I’ve been pondering censorship, and what it means to be authentic to our characters when they commit sexual acts which might lead to censorship. Where does one draw the line when it comes to deciding what is ‘appropriate’ for publication? How slippery does the slope get once that line is marked? For material considered appropriate today may be deemed worthy of a banning or a burning tomorrow.
Like most things, offending material is largely subjective. Some readers take orgies in stride while others flinch at the baring of a shoulder. Editors – and the government – have the power to deem what is ‘appropriate’ for publication – or not. One of the beautiful things about America is that, for the most part, we have freedom to write what we wish – and editors have the right to publish what they want.
But that’s external censorship. What about internal censorship?
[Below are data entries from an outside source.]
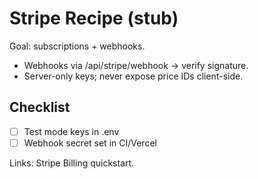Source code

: # Stripe Recipe (stub)

Goal: subscriptions + webhooks.

- Webhooks via /api/stripe/webhook → verify signature.
- Server-only keys; never expose price IDs client-side.

## Checklist
- [ ] Test mode keys in .env
- [ ] Webhook secret set in CI/Vercel

Links: Stripe Billing quickstart.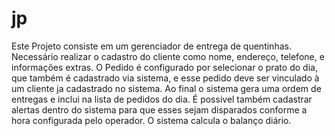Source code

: # jp
Este Projeto consiste em um gerenciador de entrega de quentinhas.
Necessário realizar o cadastro do cliente como nome, endereço, telefone, e informações extras.
O Pedido é configurado por selecionar o prato do dia, que também é cadastrado via sistema, e esse pedido deve ser vinculado à um cliente ja cadastrado no sistema.
Ao final o sistema gera uma ordem de entregas e inclui na lista de pedidos do dia.
É possivel também cadastrar alertas dentro do sistema para que esses sejam disparados conforme a hora configurada pelo operador.
O sistema calcula o balanço diário.

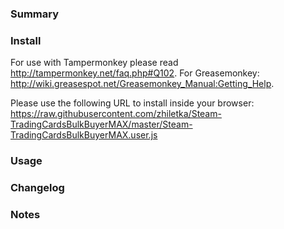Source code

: ### Summary

### Install

For use with Tampermonkey please read http://tampermonkey.net/faq.php#Q102. For Greasemonkey: http://wiki.greasespot.net/Greasemonkey_Manual:Getting_Help.

Please use the following URL to install inside your browser:
https://raw.githubusercontent.com/zhiletka/Steam-TradingCardsBulkBuyerMAX/master/Steam-TradingCardsBulkBuyerMAX.user.js

### Usage

### Changelog

### Notes
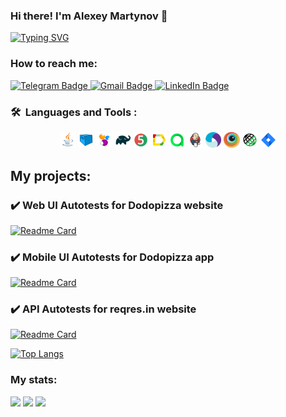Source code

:### Hi there! I'm Alexey Martynov 👋
[![Typing SVG](https://readme-typing-svg.herokuapp.com?color=%2336BCF7&lines=QA+Engineer)](https://git.io/typing-svg)
### How to reach me:
  <a href="https://t.me/toytronic">
    <img src="https://img.shields.io/badge/Telegram-blue?style=for-the-badge&logo=telegram&logoColor=white" alt="Telegram Badge"/>
  </a>
  
   <a href="mailto:alexey.gen.martynov@gmail.com">
    <img src="https://img.shields.io/badge/Gmail-red?style=for-the-badge&logo=gmail&logoColor=white" alt="Gmail Badge"/>
  </a>
  
  <a href="https://www.linkedin.com/in/toytronic//">
    <img src="https://img.shields.io/badge/LinkedIn-blue?style=for-the-badge&logo=linkedin&logoColor=white" alt="LinkedIn Badge">
  </a>
  
  ### 🛠 &nbsp;Languages and Tools :

<p  align="center"> 

<img width="5%" title="Java" src="media/icons/Java.svg">
<img width="5%" title="Selenoid" src="media/icons/Selenoid.svg">
<img width="5%" title="Selenide" src="media/icons/Selenide.svg">
<img width="5%" title="Gradle" src="media/icons/Gradle.svg">
<img width="5%" title="Junit5" src="media/icons/Junit5.svg">
<img width="5%" title="Allure Report" src="media/icons/Allure.svg">
<img width="5%" title="Allure TestOps" src="media/icons/Allure_TO.svg">
<img width="5%" title="Jenkins" src="media/icons/Jenkins.svg">
<img width="5%" title="Appium" src="media/icons/Appium.svg">
<img width="5%" title="Browserstack" src="media/icons/Browserstack.svg">
<img width="5%" title="RestAssured" src="media/icons/RestAssured.svg">
<img width="5%" title="Jira" src="media/icons/Jira.svg">


</p>
  
  ## My projects:
### :heavy_check_mark: Web UI Autotests for Dodopizza website
[![Readme Card](https://github-readme-stats.vercel.app/api/pin/?username=toytronic22&repo=dodo_ui)](https://github.com/toytronic22/dodo_ui)
### :heavy_check_mark: Mobile UI Autotests for Dodopizza app
[![Readme Card](https://github-readme-stats.vercel.app/api/pin/?username=toytronic22&repo=dodo_mobile)](https://github.com/toytronic22/dodo_mobile)
### :heavy_check_mark: API Autotests for reqres.in website
[![Readme Card](https://github-readme-stats.vercel.app/api/pin/?username=toytronic22&repo=reqres_api)](https://github.com/toytronic22/reqres_api)

[![Top Langs](https://github-readme-stats.vercel.app/api/top-langs/?username=toytronic22&hide_progress=false)](https://github.com/anuraghazra/github-readme-stats)

### My stats:
  ![](https://github-profile-summary-cards.vercel.app/api/cards/profile-details?username=toytronic22&theme=solarized_dark)
  ![](https://github-profile-summary-cards.vercel.app/api/cards/stats?username=toytronic22&theme=solarized_dark)
  ![](https://github-profile-summary-cards.vercel.app/api/cards/repos-per-language?username=toytronic22&theme=solarized_dark)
Sex is one place where are characters are naked – literally and figuratively. Sure, the myriad acts of sex are interesting – how to do it, with whom, in what positions – but what is really important is what lies underneath: a character’s motivation, his emotional reactions, history, hurts, joys. A character’s hang-ups and desires get writ between the sheets, and her insecurities and ego. Sex is often about power, conveyed in the positions taken, who initiates, who accedes, who orgasms. Thus, the importance of a sex scene in all genres – even erotica*-- is not in the sex, but in what the sexual act means to the characters and how they respond.
It’s our job as writers to get to these nuanced levels, get beyond the physical descriptions only.
It’s rather a squeamish endeavor to write sex scenes; they elicit all of our own fears and misgivings. Well writing about sex does that to me. The prude in me quavers when I write ‘cock’ or ‘fuck’ (even now, I almost wrote the ‘c’ and ‘f’ words). But, it is rather inauthentic of us to dance around sex with blinders and bathrobes on if our character has a sexual life, and it’s one central or important to the story. It’s disingenuous for us to pretend our characters are not sexual, to not write about their sexual lives in a way they would not describe it. In other words, we should not internally censor our words to be inauthentic to our characters’ intentions and voice.
I struggled with this in deciding to post the prior post (The House that Tien Built), and then in further discussion with a fellow writer whom I consider a friend. Yes, the scene is graphic, but I am so proud of this excerpt from PURE – I got honest with my character’s feelings and voice. This was a most difficult scene to write – I’ve spent hours on it – but felt, at last, this was Ben’s story. I have no regrets posting.
So tell me – where do you draw the line when it comes to writing about sex? About violence?
*erotica is NOT necessarily pornography, which is an entire different kettle of worms and not of interest in this post.